From the first line of the listing below to the line containing "Microsoft Cloud Germania è progettata", write out everything exactly. No pictures.

━━━ Given records

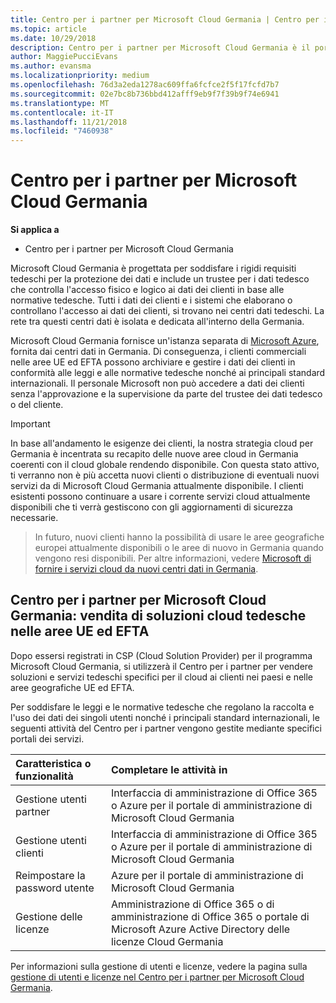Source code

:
 ```yaml
---
title: Centro per i partner per Microsoft Cloud Germania | Centro per i partner per Microsoft Cloud Germania
ms.topic: article
ms.date: 10/29/2018
description: Centro per i partner per Microsoft Cloud Germania è il portale aziendale per i partner Microsoft che desiderano offrire soluzioni cloud Microsoft ai clienti nei paesi appartenenti alle aree UE ed EFTA. Microsoft Cloud Germania assicura che i dati cliente si trovano in Germania e un trustee tedesco designato ne controlla l'accesso. I clienti commerciali nelle aree UE ed EFTA possono archiviare e gestire i dati dei clienti in conformità alle leggi e alle normative tedesche nonché ai principali standard internazionali. Microsoft non può accedere a dati dei clienti senza l'approvazione e la supervisione da parte del trustee dei dati tedesco o del cliente.
author: MaggiePucciEvans
ms.author: evansma
ms.localizationpriority: medium
ms.openlocfilehash: 76d3a2eda1278ac609ffa6fcfce2f5f17fcfd7b7
ms.sourcegitcommit: 02e7bc8b736bbd412afff9eb9f7f39b9f74e6941
ms.translationtype: MT
ms.contentlocale: it-IT
ms.lasthandoff: 11/21/2018
ms.locfileid: "7460938"
---
```

# <a name="partner-center-for-microsoft-cloud-germany"></a>Centro per i partner per Microsoft Cloud Germania

**Si applica a**

-  Centro per i partner per Microsoft Cloud Germania

Microsoft Cloud Germania è progettata per soddisfare i rigidi requisiti tedeschi per la protezione dei dati e include un trustee per i dati tedesco che controlla l'accesso fisico e logico ai dati dei clienti in base alle normative tedesche. Tutti i dati dei clienti e i sistemi che elaborano o controllano l'accesso ai dati dei clienti, si trovano nei centri dati tedeschi. La rete tra questi centri dati è isolata e dedicata all'interno della Germania.

Microsoft Cloud Germania fornisce un'istanza separata di [Microsoft Azure](https://go.microsoft.com/fwlink/?linkid=847992), fornita dai centri dati in Germania. Di conseguenza, i clienti commerciali nelle aree UE ed EFTA possono archiviare e gestire i dati dei clienti in conformità alle leggi e alle normative tedesche nonché ai principali standard internazionali. Il personale Microsoft non può accedere a dati dei clienti senza l'approvazione e la supervisione da parte del trustee dei dati tedesco o del cliente.

>[!IMPORTANT]
>In base all'andamento le esigenze dei clienti, la nostra strategia cloud per Germania è incentrata su recapito delle nuove aree cloud in Germania coerenti con il cloud globale rendendo disponibile. Con questa stato attivo, ti verranno non è più accetta nuovi clienti o distribuzione di eventuali nuovi servizi da di Microsoft Cloud Germania attualmente disponibile. I clienti esistenti possono continuare a usare i corrente servizi cloud attualmente disponibili che ti verrà gestiscono con gli aggiornamenti di sicurezza necessarie. 

>In futuro, nuovi clienti hanno la possibilità di usare le aree geografiche europei attualmente disponibili o le aree di nuovo in Germania quando vengono resi disponibili. Per altre informazioni, vedere [Microsoft di fornire i servizi cloud da nuovi centri dati in Germania](https://news.microsoft.com/europe/2018/08/31/microsoft-to-deliver-cloud-services-from-new-datacentres-in-germany-in-2019-to-meet-evolving-customer-needs/). 


## <a name="partner-center-for-microsoft-cloud-germany-selling-german-cloud-solutions-in-eu-and-efta"></a>Centro per i partner per Microsoft Cloud Germania: vendita di soluzioni cloud tedesche nelle aree UE ed EFTA

Dopo essersi registrati in CSP (Cloud Solution Provider) per il programma Microsoft Cloud Germania, si utilizzerà il Centro per i partner per vendere soluzioni e servizi tedeschi specifici per il cloud ai clienti nei paesi e nelle aree geografiche UE ed EFTA. 

Per soddisfare le leggi e le normative tedesche che regolano la raccolta e l'uso dei dati dei singoli utenti nonché i principali standard internazionali, le seguenti attività del Centro per i partner vengono gestite mediante specifici portali dei servizi. 

Caratteristica o funzionalità | Completare le attività in
:--- | :---
Gestione utenti partner | Interfaccia di amministrazione di Office 365 o Azure per il portale di amministrazione di Microsoft Cloud Germania
Gestione utenti clienti | Interfaccia di amministrazione di Office 365 o Azure per il portale di amministrazione di Microsoft Cloud Germania
Reimpostare la password utente | Azure per il portale di amministrazione di Microsoft Cloud Germania
Gestione delle licenze | Amministrazione di Office 365 o di amministrazione di Office 365 o portale di Microsoft Azure Active Directory delle licenze Cloud Germania


Per informazioni sulla gestione di utenti e licenze, vedere la pagina sulla [gestione di utenti e licenze nel Centro per i partner per Microsoft Cloud Germania](user-management-in-partner-center-for-microsoft-cloud-germany.md).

━━━━━━

Task result:
Source code

:
 ```yaml
---
title: Centro per i partner per Microsoft Cloud Germania | Centro per i partner per Microsoft Cloud Germania
ms.topic: article
ms.date: 10/29/2018
description: Centro per i partner per Microsoft Cloud Germania è il portale aziendale per i partner Microsoft che desiderano offrire soluzioni cloud Microsoft ai clienti nei paesi appartenenti alle aree UE ed EFTA. Microsoft Cloud Germania assicura che i dati cliente si trovano in Germania e un trustee tedesco designato ne controlla l'accesso. I clienti commerciali nelle aree UE ed EFTA possono archiviare e gestire i dati dei clienti in conformità alle leggi e alle normative tedesche nonché ai principali standard internazionali. Microsoft non può accedere a dati dei clienti senza l'approvazione e la supervisione da parte del trustee dei dati tedesco o del cliente.
author: MaggiePucciEvans
ms.author: evansma
ms.localizationpriority: medium
ms.openlocfilehash: 76d3a2eda1278ac609ffa6fcfce2f5f17fcfd7b7
ms.sourcegitcommit: 02e7bc8b736bbd412afff9eb9f7f39b9f74e6941
ms.translationtype: MT
ms.contentlocale: it-IT
ms.lasthandoff: 11/21/2018
ms.locfileid: "7460938"
---
```

# <a name="partner-center-for-microsoft-cloud-germany"></a>Centro per i partner per Microsoft Cloud Germania

**Si applica a**

-  Centro per i partner per Microsoft Cloud Germania

Microsoft Cloud Germania è progettata per soddisfare i rigidi requisiti tedeschi per la protezione dei dati e include un trustee per i dati tedesco che controlla l'accesso fisico e logico ai dati dei clienti in base alle normative tedesche. Tutti i dati dei clienti e i sistemi che elaborano o controllano l'accesso ai dati dei clienti, si trovano nei centri dati tedeschi. La rete tra questi centri dati è isolata e dedicata all'interno della Germania.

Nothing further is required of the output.